Assigned task: A faithful copy of each entry below is expected, with the images removed.
[Dataset entries]
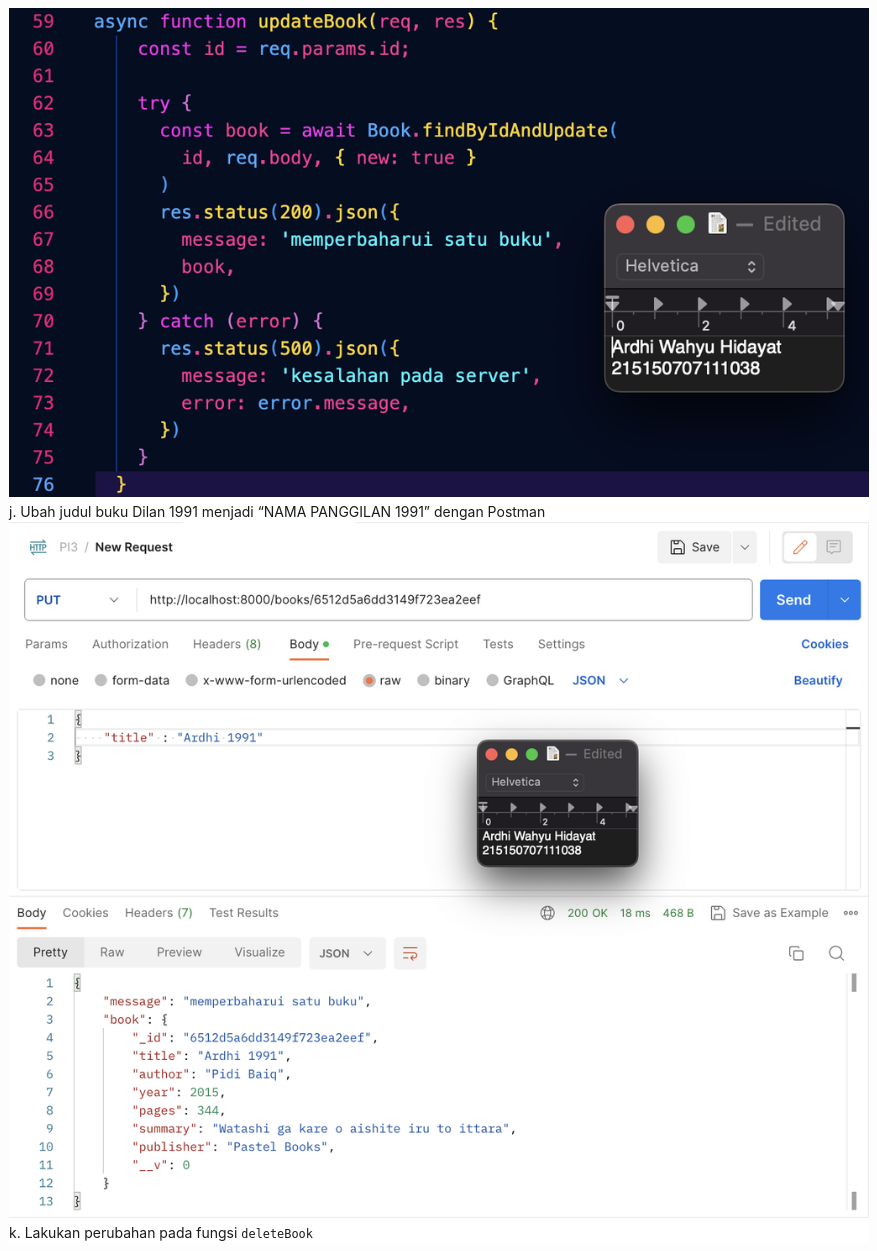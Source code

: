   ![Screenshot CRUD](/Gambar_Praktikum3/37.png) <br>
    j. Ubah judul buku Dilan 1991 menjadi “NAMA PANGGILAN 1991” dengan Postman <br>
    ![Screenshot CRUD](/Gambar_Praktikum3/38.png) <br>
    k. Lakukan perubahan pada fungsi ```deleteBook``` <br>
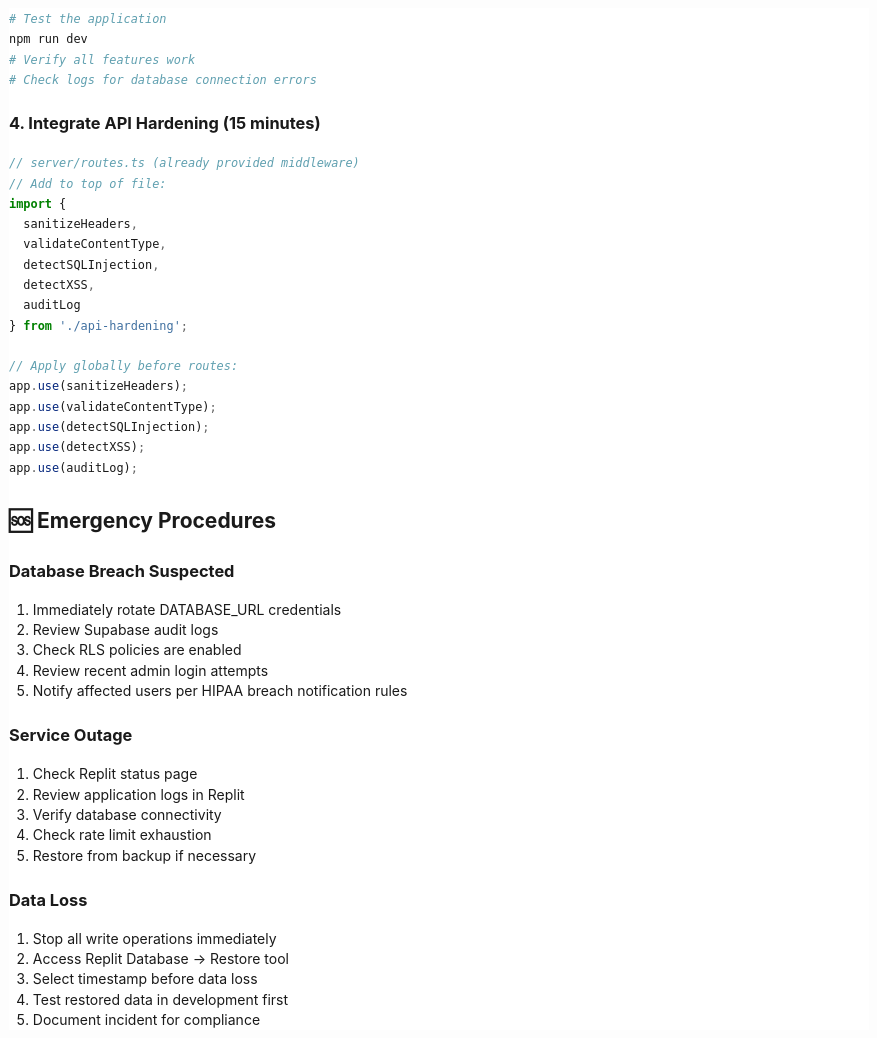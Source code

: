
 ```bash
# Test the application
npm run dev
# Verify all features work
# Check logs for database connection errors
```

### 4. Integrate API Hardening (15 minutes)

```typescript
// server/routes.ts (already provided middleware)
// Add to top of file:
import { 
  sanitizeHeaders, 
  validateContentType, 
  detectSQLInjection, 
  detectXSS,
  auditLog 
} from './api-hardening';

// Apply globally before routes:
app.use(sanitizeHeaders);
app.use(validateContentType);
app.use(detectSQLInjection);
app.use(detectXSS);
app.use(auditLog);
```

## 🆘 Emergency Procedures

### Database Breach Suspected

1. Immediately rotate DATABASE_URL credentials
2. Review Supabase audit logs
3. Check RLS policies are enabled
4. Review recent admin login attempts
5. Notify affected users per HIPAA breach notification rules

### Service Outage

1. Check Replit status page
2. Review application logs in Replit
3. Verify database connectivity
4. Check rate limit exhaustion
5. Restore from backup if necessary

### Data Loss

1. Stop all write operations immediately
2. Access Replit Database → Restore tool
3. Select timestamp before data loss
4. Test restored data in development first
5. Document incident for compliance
[/Dataset entries]
Response area:
Source code

:   ![Screenshot CRUD](/Gambar_Praktikum3/37.png) <br>
    j. Ubah judul buku Dilan 1991 menjadi “NAMA PANGGILAN 1991” dengan Postman <br>
    ![Screenshot CRUD](/Gambar_Praktikum3/38.png) <br>
    k. Lakukan perubahan pada fungsi ```deleteBook``` <br>
Source code

:
 ```bash
# Test the application
npm run dev
# Verify all features work
# Check logs for database connection errors
```

### 4. Integrate API Hardening (15 minutes)

```typescript
// server/routes.ts (already provided middleware)
// Add to top of file:
import { 
  sanitizeHeaders, 
  validateContentType, 
  detectSQLInjection, 
  detectXSS,
  auditLog 
} from './api-hardening';

// Apply globally before routes:
app.use(sanitizeHeaders);
app.use(validateContentType);
app.use(detectSQLInjection);
app.use(detectXSS);
app.use(auditLog);
```

## 🆘 Emergency Procedures

### Database Breach Suspected

1. Immediately rotate DATABASE_URL credentials
2. Review Supabase audit logs
3. Check RLS policies are enabled
4. Review recent admin login attempts
5. Notify affected users per HIPAA breach notification rules

### Service Outage

1. Check Replit status page
2. Review application logs in Replit
3. Verify database connectivity
4. Check rate limit exhaustion
5. Restore from backup if necessary

### Data Loss

1. Stop all write operations immediately
2. Access Replit Database → Restore tool
3. Select timestamp before data loss
4. Test restored data in development first
5. Document incident for compliance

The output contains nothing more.